Me sorprendió que Eva me diera ese parecer, pues, aunque ella tendiera a exagerar era raro encontrar a un individuo que brille por su particularidad, en un ámbito donde todos tienen una.
-Y, ¿Cómo era él, Eva? – le pregunté con una curiosidad apreciable. 
 -Querido Robert –me dijo mientras posaba su mirada en la ventana y la luz iluminaba sus arrugas y sobretodo sus bellos ojos-, personas bastante desagradables hay en las calles, y lo seguirían siendo si tuviesen un techo sobre sus cabezas, como también existen personas con casos contrarios, sin embargo, ese hombre sale de todo lo que he podido descubrir estando aquí. Cuando me vio helo mi sangre a tal punto que me quede inmóvil y al final huí como si mi muerte me viera fijamente a los ojos.

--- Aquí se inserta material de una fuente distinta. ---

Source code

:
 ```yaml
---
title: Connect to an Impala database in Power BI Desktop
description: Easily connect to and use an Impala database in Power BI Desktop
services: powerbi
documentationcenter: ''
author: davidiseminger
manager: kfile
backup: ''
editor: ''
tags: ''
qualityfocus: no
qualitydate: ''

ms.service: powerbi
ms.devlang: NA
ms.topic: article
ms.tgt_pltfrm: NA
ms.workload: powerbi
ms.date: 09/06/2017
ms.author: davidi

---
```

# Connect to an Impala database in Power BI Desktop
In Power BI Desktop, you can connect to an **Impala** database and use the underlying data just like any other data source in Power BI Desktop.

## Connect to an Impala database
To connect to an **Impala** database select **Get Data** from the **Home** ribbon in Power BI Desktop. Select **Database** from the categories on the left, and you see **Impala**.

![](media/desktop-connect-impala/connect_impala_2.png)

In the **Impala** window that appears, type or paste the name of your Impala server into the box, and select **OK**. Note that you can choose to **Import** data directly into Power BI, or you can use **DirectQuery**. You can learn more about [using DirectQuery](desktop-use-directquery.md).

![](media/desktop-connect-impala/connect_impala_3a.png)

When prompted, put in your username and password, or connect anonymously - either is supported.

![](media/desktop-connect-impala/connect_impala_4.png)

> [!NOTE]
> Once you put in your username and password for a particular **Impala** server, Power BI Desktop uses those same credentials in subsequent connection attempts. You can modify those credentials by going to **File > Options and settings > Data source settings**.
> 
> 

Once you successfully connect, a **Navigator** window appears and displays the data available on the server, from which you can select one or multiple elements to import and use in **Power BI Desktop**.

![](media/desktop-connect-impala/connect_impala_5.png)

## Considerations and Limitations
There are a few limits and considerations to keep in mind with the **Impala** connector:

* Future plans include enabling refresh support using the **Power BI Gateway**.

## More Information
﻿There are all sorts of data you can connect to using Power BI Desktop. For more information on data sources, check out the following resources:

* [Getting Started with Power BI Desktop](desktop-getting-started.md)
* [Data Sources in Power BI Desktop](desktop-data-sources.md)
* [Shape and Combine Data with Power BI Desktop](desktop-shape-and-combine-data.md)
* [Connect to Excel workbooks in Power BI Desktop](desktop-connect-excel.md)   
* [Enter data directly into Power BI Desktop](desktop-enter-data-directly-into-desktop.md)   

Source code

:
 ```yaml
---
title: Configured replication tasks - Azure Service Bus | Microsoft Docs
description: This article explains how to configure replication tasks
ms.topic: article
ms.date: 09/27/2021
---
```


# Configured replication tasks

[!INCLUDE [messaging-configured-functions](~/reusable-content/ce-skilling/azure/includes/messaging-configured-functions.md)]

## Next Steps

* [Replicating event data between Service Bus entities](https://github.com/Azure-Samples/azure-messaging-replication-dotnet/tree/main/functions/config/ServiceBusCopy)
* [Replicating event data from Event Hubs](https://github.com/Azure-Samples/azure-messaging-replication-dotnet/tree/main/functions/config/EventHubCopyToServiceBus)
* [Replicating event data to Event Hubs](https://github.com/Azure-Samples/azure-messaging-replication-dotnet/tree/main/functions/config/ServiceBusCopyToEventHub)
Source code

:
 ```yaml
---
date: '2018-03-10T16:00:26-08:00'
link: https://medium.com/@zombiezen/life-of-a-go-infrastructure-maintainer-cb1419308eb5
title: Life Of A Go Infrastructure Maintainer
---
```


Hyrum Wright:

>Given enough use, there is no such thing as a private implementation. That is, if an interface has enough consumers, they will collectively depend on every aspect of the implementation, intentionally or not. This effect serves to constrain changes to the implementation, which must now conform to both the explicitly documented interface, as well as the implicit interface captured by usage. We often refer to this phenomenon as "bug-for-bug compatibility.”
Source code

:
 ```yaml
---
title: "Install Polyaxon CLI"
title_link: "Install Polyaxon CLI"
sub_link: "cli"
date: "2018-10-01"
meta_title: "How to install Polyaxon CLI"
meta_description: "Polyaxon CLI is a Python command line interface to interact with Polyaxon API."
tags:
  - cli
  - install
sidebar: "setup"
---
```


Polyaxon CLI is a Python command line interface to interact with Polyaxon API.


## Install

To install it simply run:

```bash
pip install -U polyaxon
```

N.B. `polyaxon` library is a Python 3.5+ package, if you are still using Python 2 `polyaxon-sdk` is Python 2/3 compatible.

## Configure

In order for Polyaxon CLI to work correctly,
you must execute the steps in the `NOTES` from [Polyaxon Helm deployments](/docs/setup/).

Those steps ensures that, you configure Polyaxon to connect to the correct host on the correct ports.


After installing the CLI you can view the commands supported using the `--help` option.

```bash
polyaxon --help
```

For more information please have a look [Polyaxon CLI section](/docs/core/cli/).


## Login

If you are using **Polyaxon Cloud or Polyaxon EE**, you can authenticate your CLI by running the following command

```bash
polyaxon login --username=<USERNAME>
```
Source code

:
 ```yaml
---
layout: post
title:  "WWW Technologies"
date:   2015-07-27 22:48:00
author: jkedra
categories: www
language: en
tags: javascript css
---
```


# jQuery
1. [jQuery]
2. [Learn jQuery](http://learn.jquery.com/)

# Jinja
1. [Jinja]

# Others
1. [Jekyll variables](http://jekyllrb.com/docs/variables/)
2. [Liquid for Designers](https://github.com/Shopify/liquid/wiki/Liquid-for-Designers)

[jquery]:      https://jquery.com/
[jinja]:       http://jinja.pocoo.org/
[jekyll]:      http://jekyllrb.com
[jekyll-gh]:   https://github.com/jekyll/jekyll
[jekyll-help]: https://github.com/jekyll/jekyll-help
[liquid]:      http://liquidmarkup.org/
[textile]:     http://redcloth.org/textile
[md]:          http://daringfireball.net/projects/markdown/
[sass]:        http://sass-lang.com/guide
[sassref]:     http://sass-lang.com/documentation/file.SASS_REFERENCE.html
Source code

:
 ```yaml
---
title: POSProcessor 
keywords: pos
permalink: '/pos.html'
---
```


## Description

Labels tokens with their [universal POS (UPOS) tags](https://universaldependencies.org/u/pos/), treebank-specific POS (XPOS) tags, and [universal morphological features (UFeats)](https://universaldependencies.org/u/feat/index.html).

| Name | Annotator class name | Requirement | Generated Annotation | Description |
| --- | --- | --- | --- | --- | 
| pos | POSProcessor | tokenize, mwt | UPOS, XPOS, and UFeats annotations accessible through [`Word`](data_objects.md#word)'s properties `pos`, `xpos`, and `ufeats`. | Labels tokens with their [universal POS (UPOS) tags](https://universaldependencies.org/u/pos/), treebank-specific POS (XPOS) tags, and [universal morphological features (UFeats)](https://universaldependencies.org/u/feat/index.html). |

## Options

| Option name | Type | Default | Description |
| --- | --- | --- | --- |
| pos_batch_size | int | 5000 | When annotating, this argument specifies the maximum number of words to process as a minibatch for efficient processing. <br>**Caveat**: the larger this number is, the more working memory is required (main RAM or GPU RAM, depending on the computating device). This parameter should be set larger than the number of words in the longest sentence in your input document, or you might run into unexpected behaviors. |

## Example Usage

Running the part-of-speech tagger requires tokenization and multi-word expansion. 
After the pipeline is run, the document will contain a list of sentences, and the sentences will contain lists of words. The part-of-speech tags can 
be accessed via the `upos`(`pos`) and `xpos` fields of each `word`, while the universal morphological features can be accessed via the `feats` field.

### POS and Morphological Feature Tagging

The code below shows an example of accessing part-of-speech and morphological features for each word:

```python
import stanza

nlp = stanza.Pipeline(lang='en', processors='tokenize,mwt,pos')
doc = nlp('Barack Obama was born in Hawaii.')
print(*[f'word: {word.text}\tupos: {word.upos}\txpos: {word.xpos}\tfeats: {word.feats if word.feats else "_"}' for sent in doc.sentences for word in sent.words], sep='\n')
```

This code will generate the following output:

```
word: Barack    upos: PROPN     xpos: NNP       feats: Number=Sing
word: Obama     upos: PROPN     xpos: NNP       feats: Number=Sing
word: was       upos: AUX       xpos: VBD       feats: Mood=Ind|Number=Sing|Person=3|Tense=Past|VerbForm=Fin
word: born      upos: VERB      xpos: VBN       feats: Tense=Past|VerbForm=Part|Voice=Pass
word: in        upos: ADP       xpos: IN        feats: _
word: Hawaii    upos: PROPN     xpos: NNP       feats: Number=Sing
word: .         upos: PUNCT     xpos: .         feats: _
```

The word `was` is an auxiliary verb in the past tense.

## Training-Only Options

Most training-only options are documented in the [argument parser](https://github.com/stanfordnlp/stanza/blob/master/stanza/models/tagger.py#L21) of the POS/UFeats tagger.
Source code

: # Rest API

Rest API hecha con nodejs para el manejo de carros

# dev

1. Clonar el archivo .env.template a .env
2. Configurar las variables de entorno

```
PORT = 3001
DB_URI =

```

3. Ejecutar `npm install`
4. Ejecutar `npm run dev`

Efectivamente sabía que Eva desmedía el impacto que le había producido aquel hombre a causa de su “musa poética” que era propensa a hiperbolizar cuanto veía, no obstante, de todas formas, era inquietante escuchar a Eva con una convicción férrea –diferente a la que aparenta narrando su vida- y unos gestos que exhalaban una aversión indiscutible.
-Que particular caso el de ese hombre, ¿no Eva?
-Deja de burlarte de la pobre vieja, esta muy loca y usted le jala la cuerda –esgrimió un vagabundo inmiscuyéndose en nuestra conversación de forma ofensiva- Sus cuentos no son más que fabulas sin moraleja, solo mírela –al final de la frase la gracia le infundió risa, obviamente dirigida a Eva que se sintió avergonzada de si, pues, aunque las alusiones a su supuesta falta de cordura fuesen frecuentes, su humanidad aun se lamentaba de ser objeto de tales burlas.
- ¿Por qué no nos dejas en paz Wilhem? –le dije al vagabundo entrometido levantando un poco la voz sin subir mis ánimos- ¿No tienes algo de piedad con tus camaradas? –inmediatamente desde mí silla divisé su cara algo confundida y sonrojada, pero entonces:
- ¿Yo?, ¿camarada suyo?, mas bien… señor. Así es –respondió mediocremente Wilhem con su cara roja y encolerizada- ¿Cómo osa ponerme en el mismo trato que… ustedes?
-Tal vez porque eres uno de “nosotros” –le respondí tentando su paciencia-.
-Ni hablar, ¿Por qué no se van a esperar al Mesías en la horca? –dijo y se fue sin más decir, ya hasta él sabia que era suficiente.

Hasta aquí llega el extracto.